*Assigned task*
Print, exactly as they appear in the listing below, the lines from the line with "The model is" to the line with "tricks and problem", with both end lines kept.
-- Supplied data follows --
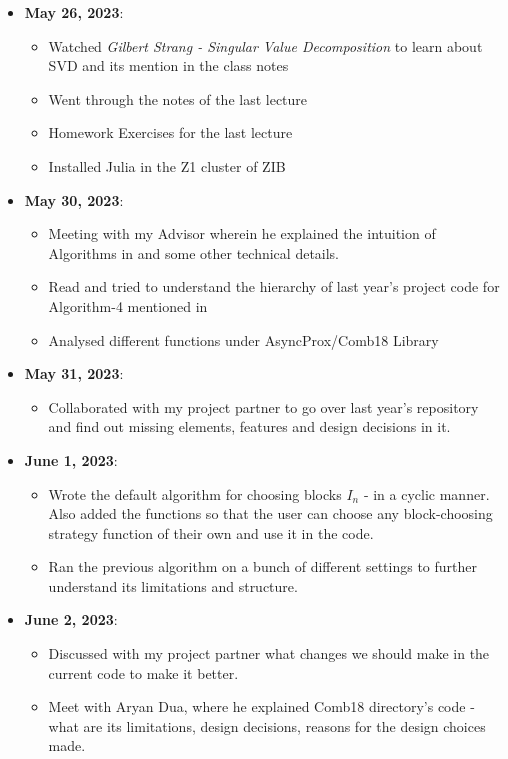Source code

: \documentclass[a4paper,11pt,fleqn]{article}
\theoremstyle{plain}{\theorembodyfont{\rmfamily}%
\newtheorem{conjecture}[theorem]{Conjecture}}
\theoremstyle{plain}{\theorembodyfont{\rmfamily}%
\newtheorem{example}[theorem]{Example}}
\theoremstyle{plain}{\theorembodyfont{\rmfamily}%
\newtheorem{remark}[theorem]{Remark}}
\theoremstyle{plain}{\theorembodyfont{\rmfamily}%
\newtheorem{algorithm}[theorem]{Algorithm}}
\theoremstyle{plain}{\theorembodyfont{\rmfamily}%
\newtheorem{condition}[theorem]{Condition}}
\theoremstyle{plain}{\theorembodyfont{\rmfamily}%
\newtheorem{definition}[theorem]{Definition}}
\theoremstyle{plain}{\theorembodyfont{\rmfamily}
\newtheorem{fact}[theorem]{Fact}}
\theoremstyle{plain}{\theorembodyfont{\rmfamily}
\newtheorem{problem}[theorem]{Problem}}
\theoremstyle{plain}{\theorembodyfont{\rmfamily}
\newtheorem{notation}[theorem]{Notation}}
\theoremstyle{plain}{\theorembodyfont{\rmfamily}
\newtheorem{project}[theorem]{Project}}
\begin{document}
\begin{itemize}
\item {\bf May 26, 2023}:
\begin{itemize} 
\item Watched \textit{Gilbert Strang - Singular Value Decomposition} to learn about SVD and its mention in the class notes
\item Went through the notes of the last lecture
\item Homework Exercises for the last lecture
\item Installed Julia in the Z1 cluster of ZIB
\end{itemize}

\item {\bf May 30, 2023}:
\begin{itemize} 
\item Meeting with my Advisor wherein he explained the intuition of Algorithms in \cite{PCombetteEckstein} and some other technical details.
\item Read and tried to understand the hierarchy of last year's project code for Algorithm-4 mentioned in \cite{PCombetteEckstein}
\item Analysed different functions under AsyncProx/Comb18 Library
\end{itemize}

\item {\bf May 31, 2023}:
\begin{itemize} 
\item Collaborated with my project partner to go over last year's repository and find out missing elements, features and design decisions in it.
\end{itemize}

\item {\bf June 1, 2023}:
\begin{itemize} 
\item Wrote the default algorithm for choosing blocks $I_n$ - in a cyclic manner. Also added the functions so that the user can choose any block-choosing strategy function of their own and use it in the code.
\item Ran the previous algorithm on a bunch of different settings to further understand its limitations and structure.
\end{itemize}

\item {\bf June 2, 2023}:
\begin{itemize} 
\item Discussed with my project partner what changes we should make in the current code to make it better.
\item Meet with Aryan Dua, where he explained Comb18 directory's code - what are its limitations, design decisions, reasons for the design choices made.
\end{itemize}


\end{itemize}
\end{document}

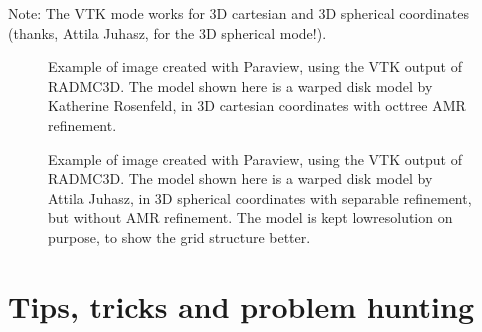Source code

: \documentclass[letterpaper,10pt,english]{sphinxmanual}
\begin{document}
Note: The VTK mode works for 3\sphinxhyphen{}D cartesian and 3\sphinxhyphen{}D spherical coordinates
(thanks, Attila Juhasz, for the 3\sphinxhyphen{}D spherical mode!).

\begin{figure}[htbp]
\centering
\capstart

\noindent{}
\caption{Example of image created with Paraview, using the VTK output of RADMC\sphinxhyphen{}3D.
The model shown here is a warped disk model by Katherine Rosenfeld, in 3\sphinxhyphen{}D
cartesian coordinates with oct\sphinxhyphen{}tree AMR refinement.}\label{\detokenize{vtkoutput:id1}}\label{\detokenize{vtkoutput:fig-disk-with-vtk}}\end{figure}

\begin{figure}[htbp]
\centering
\capstart

\noindent{}
\caption{Example of image created with Paraview, using the VTK output of RADMC\sphinxhyphen{}3D.
The model shown here is a warped disk model by Attila Juhasz, in 3\sphinxhyphen{}D
spherical coordinates with separable refinement, but without AMR refinement.
The model is kept low\sphinxhyphen{}resolution on purpose, to show the grid structure
better.}\label{\detokenize{vtkoutput:id2}}\label{\detokenize{vtkoutput:fig-modeljuhasz-with-vtk}}\end{figure}


\chapter{Tips, tricks and problem hunting}
\label{\detokenize{tipsandtricks:tips-tricks-and-problem-hunting}}\label{\detokenize{tipsandtricks:chap-problem-hunting}}\label{\detokenize{tipsandtricks::doc}}
\end{document}
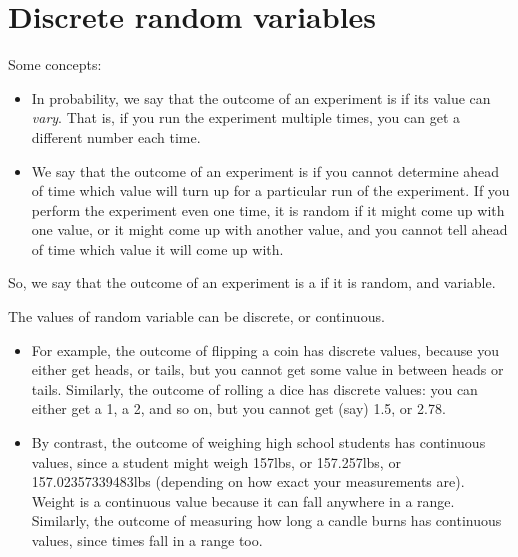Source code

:\documentclass[../../../main.tex]{subfiles}
\begin{document}
\chapter{Discrete random variables}


Some concepts:

\begin{itemize}

  \item In probability, we say that the outcome of an experiment is  if its value can \emph{vary}. That is, if you run the experiment multiple times, you can get a different number each time.

  \item We say that the outcome of an experiment is  if you cannot determine ahead of time which value will turn up for a particular run of the experiment. If you perform the experiment even one time, it is random if it might come up with one value, or it might come up with another value, and you cannot tell ahead of time which value it will come up with.

\end{itemize}

\noindent
So, we say that the outcome of an experiment is a  if it is random, and variable.

The values of random variable can be discrete, or continuous. 

\begin{itemize}

  \item For example, the outcome of flipping a coin has discrete values, because you either get heads, or tails, but you cannot get some value in between heads or tails. Similarly, the outcome of rolling a dice has discrete values: you can either get a 1, a 2, and so on, but you cannot get (say) 1.5, or 2.78.

  \item By contrast, the outcome of weighing high school students has continuous values, since a student might weigh 157lbs, or 157.257lbs, or 157.02357339483lbs (depending on how exact your measurements are). Weight is a continuous value because it can fall anywhere in a range. Similarly, the outcome of measuring how long a candle burns has continuous values, since times fall in a range too.

\end{itemize}
\end{document}
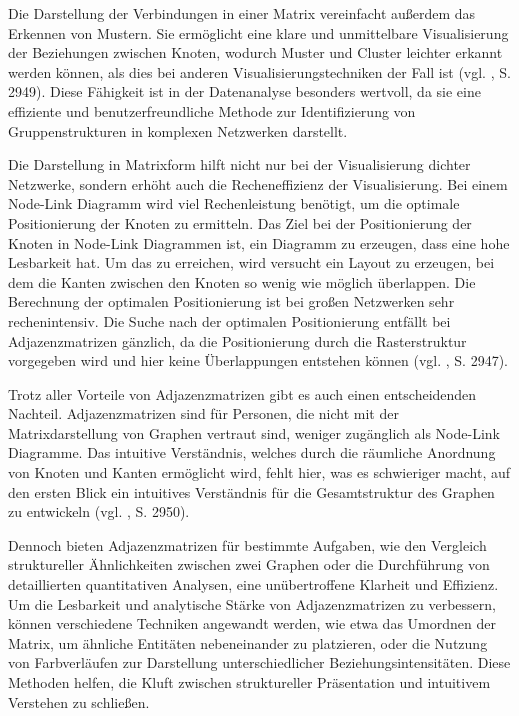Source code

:Die Darstellung der Verbindungen in einer Matrix vereinfacht außerdem das Erkennen von Mustern. Sie ermöglicht eine klare und unmittelbare Visualisierung der Beziehungen zwischen Knoten, wodurch Muster und Cluster leichter erkannt werden können, als dies bei anderen Visualisierungstechniken der Fall ist (vgl. \cite{adjacencyOrNode:Okoe}, S. 2949). Diese Fähigkeit ist in der Datenanalyse besonders wertvoll, da sie eine effiziente und benutzerfreundliche Methode zur Identifizierung von Gruppenstrukturen in komplexen Netzwerken darstellt.

Die Darstellung in Matrixform hilft nicht nur bei der Visualisierung dichter Netzwerke, sondern erhöht auch die Recheneffizienz der Visualisierung. Bei einem Node-Link Diagramm wird viel Rechenleistung benötigt, um die optimale Positionierung der Knoten zu ermitteln. Das Ziel bei der Positionierung der Knoten in Node-Link Diagrammen ist, ein Diagramm zu erzeugen, dass eine hohe Lesbarkeit hat. Um das zu erreichen, wird versucht ein Layout zu erzeugen, bei dem die Kanten zwischen den Knoten so wenig wie möglich überlappen. Die Berechnung der optimalen Positionierung ist bei großen Netzwerken sehr rechenintensiv. Die Suche nach der optimalen Positionierung entfällt bei Adjazenzmatrizen gänzlich, da die Positionierung durch die Rasterstruktur vorgegeben wird und hier keine Überlappungen entstehen können (vgl. \cite{adjacencyOrNode:Okoe}, S. 2947).

Trotz aller Vorteile von Adjazenzmatrizen gibt es auch einen entscheidenden Nachteil. Adjazenzmatrizen sind für Personen, die nicht mit der Matrixdarstellung von Graphen vertraut sind, weniger zugänglich als Node-Link Diagramme. Das intuitive Verständnis, welches durch die räumliche Anordnung von Knoten und Kanten ermöglicht wird, fehlt hier, was es schwieriger macht, auf den ersten Blick ein intuitives Verständnis für die Gesamtstruktur des Graphen zu entwickeln (vgl. \cite{adjacencyOrNode:Okoe}, S. 2950).

Dennoch bieten Adjazenzmatrizen für bestimmte Aufgaben, wie den Vergleich struktureller Ähnlichkeiten zwischen zwei Graphen oder die Durchführung von detaillierten quantitativen Analysen, eine unübertroffene Klarheit und Effizienz. Um die Lesbarkeit und analytische Stärke von Adjazenzmatrizen zu verbessern, können verschiedene Techniken angewandt werden, wie etwa das Umordnen der Matrix, um ähnliche Entitäten nebeneinander zu platzieren, oder die Nutzung von Farbverläufen zur Darstellung unterschiedlicher Beziehungsintensitäten. Diese Methoden helfen, die Kluft zwischen struktureller Präsentation und intuitivem Verstehen zu schließen.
-- Supplied data concluded --
*Finished task*
The model is kept low\sphinxhyphen{}resolution on purpose, to show the grid structure
better.}\label{\detokenize{vtkoutput:id2}}\label{\detokenize{vtkoutput:fig-modeljuhasz-with-vtk}}\end{figure}


\chapter{Tips, tricks and problem hunting}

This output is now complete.